On i Leadger nie powinni znajdować się w towarzystwie De Niro, Pacino, Hopkinsa i Nicolsona. Depp to aktor dobry, z wielona świetnymi rolami - ale na boga - nie zaliczył żadnej genialnej, o której będziemy pamiętać przez lata! Heath przynajmniej ma w swoim doborku Jokera - wg mnie obok Hansa Langdy najlepiej zagrana postać w XXI wieku. A Depp? Którą jego rolę porównacie do Tony'ego Montany, Travisa Bickle, Hannibala Lecktera czy może Vitta Corleone? No którą? Jacka Sparrowa? Bez żartów. George'a Junga? No litości!

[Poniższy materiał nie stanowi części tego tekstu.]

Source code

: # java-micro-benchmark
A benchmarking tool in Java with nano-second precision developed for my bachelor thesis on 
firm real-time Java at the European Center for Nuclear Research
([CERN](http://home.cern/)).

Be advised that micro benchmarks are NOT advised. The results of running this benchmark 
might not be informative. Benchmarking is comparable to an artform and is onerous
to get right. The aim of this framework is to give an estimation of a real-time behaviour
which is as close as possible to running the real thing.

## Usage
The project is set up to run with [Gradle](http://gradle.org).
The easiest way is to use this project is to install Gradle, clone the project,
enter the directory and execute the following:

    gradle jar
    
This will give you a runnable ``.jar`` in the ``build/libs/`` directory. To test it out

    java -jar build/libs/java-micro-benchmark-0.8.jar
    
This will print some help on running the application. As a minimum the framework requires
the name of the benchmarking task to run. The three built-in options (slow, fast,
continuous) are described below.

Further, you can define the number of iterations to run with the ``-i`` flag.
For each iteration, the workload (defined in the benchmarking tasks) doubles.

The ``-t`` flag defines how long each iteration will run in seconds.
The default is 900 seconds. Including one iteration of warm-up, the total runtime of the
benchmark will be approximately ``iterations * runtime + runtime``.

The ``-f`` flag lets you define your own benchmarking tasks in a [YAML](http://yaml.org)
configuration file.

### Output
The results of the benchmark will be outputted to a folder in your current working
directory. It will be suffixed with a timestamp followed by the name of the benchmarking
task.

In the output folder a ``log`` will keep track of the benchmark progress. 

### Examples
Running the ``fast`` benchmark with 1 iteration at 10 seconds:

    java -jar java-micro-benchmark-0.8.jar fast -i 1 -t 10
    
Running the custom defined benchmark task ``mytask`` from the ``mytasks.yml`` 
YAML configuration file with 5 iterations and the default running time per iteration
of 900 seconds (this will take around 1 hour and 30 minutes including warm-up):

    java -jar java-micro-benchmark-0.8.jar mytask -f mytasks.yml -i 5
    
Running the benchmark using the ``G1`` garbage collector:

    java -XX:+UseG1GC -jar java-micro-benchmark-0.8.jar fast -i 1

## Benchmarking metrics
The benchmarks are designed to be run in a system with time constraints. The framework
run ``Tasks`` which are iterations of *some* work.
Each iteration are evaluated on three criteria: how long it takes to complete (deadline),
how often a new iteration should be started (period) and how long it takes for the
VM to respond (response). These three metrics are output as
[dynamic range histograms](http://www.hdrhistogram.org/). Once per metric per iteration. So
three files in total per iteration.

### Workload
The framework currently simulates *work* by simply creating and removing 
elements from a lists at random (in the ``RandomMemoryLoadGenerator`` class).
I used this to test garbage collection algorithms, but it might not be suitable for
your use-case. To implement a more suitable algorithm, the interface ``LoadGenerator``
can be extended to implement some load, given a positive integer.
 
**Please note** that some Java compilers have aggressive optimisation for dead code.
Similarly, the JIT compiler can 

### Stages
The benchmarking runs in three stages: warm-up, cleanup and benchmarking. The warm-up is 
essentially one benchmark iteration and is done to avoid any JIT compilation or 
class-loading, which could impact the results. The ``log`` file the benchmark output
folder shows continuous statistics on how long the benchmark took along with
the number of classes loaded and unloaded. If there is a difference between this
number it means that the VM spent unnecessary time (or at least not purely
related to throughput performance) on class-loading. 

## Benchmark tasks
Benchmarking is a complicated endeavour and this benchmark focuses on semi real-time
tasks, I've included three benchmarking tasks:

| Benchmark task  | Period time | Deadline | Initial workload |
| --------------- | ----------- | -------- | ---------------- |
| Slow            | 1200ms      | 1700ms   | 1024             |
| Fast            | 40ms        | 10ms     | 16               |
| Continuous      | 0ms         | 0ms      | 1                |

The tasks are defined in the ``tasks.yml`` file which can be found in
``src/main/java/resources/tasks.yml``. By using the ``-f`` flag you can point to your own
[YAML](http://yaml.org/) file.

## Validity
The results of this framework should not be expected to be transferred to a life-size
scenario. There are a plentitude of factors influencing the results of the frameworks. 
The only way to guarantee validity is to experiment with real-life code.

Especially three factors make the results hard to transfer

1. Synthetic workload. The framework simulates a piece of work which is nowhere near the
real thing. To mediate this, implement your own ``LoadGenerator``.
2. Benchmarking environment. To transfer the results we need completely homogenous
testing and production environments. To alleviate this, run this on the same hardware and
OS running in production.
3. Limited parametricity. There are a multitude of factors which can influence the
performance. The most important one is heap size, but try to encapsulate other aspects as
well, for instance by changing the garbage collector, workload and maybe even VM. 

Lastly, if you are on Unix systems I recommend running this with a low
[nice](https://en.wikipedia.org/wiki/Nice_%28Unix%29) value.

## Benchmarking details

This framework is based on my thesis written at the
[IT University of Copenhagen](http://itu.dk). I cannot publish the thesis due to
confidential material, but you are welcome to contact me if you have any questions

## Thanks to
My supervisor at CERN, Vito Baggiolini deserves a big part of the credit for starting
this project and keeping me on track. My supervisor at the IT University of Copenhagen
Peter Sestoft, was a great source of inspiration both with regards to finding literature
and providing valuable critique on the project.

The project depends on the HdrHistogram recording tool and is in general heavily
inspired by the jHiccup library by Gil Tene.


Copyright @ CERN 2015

Tak więc dziwne skąd on wziął się aż na czwartym miejscu... W dodatku tak patrzę na średnie ocen jego filmów i naprawdę ogarmnia mnie już duże zażenowanie. W wielu ocena jest przynajmniej za wysoka ("Jeździec bez głowy", "Sekretne okno", "Z piekła rodem", "Piraci 3"). No tak ale w końcu to Johnny Depp, więc muszą być same dziesiątki.
Zamykajmy się tylko na 3-5 już starych aktorów, bo reszty nawet nie ma co porównywać. TOP uwzględnia "zdanie" wielu ludzi, a nie tylko Twoje.
A czy oglądał Pan: "Edward Nożycorękiego", wspomnianego "Jeżdzca Bez Głowy", "Truposza" lub chociażby megakomercyjnych "Piratów..."?
Dlaczego Johnny nie może znalezc się w TOP 10, ponieważ nie ma po 50tce?
Ciekawi mnie czy oprócz roli Hopkinsa w "w serii Milczenia owiec" oglądałeś z nim jakiś inny film?Niestety wydaje mi się, że nie.
Podsumowując - ten ranking to pomyłka. Bruce Willis na 26? Proszę cię
Ja się pytam, gdzie jest Pesci, Dafoe czy DiCaprio
A kto to, za przeproszeniem ku*wa jest Wacław Kowalski?
A, co do Montany - to jaką kreacje można porównac do tej roli? - żadną
Jedynie, co mi przychodzi do głowy to Nicholson z "Lśnienia"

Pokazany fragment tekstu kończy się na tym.